Task goal =>
For each line in the data below, write an exact copy.

════════

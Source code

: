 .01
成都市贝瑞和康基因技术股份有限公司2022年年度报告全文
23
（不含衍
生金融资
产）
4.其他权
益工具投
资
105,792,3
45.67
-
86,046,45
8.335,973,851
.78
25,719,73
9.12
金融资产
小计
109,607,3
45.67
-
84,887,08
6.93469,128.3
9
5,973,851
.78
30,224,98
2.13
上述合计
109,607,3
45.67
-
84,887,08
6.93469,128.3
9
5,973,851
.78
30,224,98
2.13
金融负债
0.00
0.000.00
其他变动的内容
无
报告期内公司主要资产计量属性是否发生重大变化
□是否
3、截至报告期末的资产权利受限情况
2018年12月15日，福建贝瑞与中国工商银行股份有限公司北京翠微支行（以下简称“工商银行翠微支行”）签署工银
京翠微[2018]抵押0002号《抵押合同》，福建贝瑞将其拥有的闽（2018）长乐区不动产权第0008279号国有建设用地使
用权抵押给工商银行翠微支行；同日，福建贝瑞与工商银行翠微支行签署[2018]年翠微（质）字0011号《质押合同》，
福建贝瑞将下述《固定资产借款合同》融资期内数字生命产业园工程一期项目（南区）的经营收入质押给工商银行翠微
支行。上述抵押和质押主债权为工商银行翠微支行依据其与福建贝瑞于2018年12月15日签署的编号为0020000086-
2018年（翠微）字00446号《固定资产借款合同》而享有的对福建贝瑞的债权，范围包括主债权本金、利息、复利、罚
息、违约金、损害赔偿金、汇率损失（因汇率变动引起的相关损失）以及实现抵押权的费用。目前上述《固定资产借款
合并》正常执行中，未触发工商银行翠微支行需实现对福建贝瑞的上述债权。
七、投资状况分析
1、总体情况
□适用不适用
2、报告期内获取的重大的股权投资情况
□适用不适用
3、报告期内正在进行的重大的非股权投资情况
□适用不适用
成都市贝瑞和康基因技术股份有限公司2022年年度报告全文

════════

Task solution =>
Source code

: .01
成都市贝瑞和康基因技术股份有限公司2022年年度报告全文
23
（不含衍
生金融资
产）
4.其他权
益工具投
资
105,792,3
45.67
-
86,046,45
8.335,973,851
.78
25,719,73
9.12
金融资产
小计
109,607,3
45.67
-
84,887,08
6.93469,128.3
9
5,973,851
.78
30,224,98
2.13
上述合计
109,607,3
45.67
-
84,887,08
6.93469,128.3
9
5,973,851
.78
30,224,98
2.13
金融负债
0.00
0.000.00
其他变动的内容
无
报告期内公司主要资产计量属性是否发生重大变化
□是否
3、截至报告期末的资产权利受限情况
2018年12月15日，福建贝瑞与中国工商银行股份有限公司北京翠微支行（以下简称“工商银行翠微支行”）签署工银
京翠微[2018]抵押0002号《抵押合同》，福建贝瑞将其拥有的闽（2018）长乐区不动产权第0008279号国有建设用地使
用权抵押给工商银行翠微支行；同日，福建贝瑞与工商银行翠微支行签署[2018]年翠微（质）字0011号《质押合同》，
福建贝瑞将下述《固定资产借款合同》融资期内数字生命产业园工程一期项目（南区）的经营收入质押给工商银行翠微
支行。上述抵押和质押主债权为工商银行翠微支行依据其与福建贝瑞于2018年12月15日签署的编号为0020000086-
2018年（翠微）字00446号《固定资产借款合同》而享有的对福建贝瑞的债权，范围包括主债权本金、利息、复利、罚
息、违约金、损害赔偿金、汇率损失（因汇率变动引起的相关损失）以及实现抵押权的费用。目前上述《固定资产借款
合并》正常执行中，未触发工商银行翠微支行需实现对福建贝瑞的上述债权。
七、投资状况分析
1、总体情况
□适用不适用
2、报告期内获取的重大的股权投资情况
□适用不适用
3、报告期内正在进行的重大的非股权投资情况
□适用不适用
成都市贝瑞和康基因技术股份有限公司2022年年度报告全文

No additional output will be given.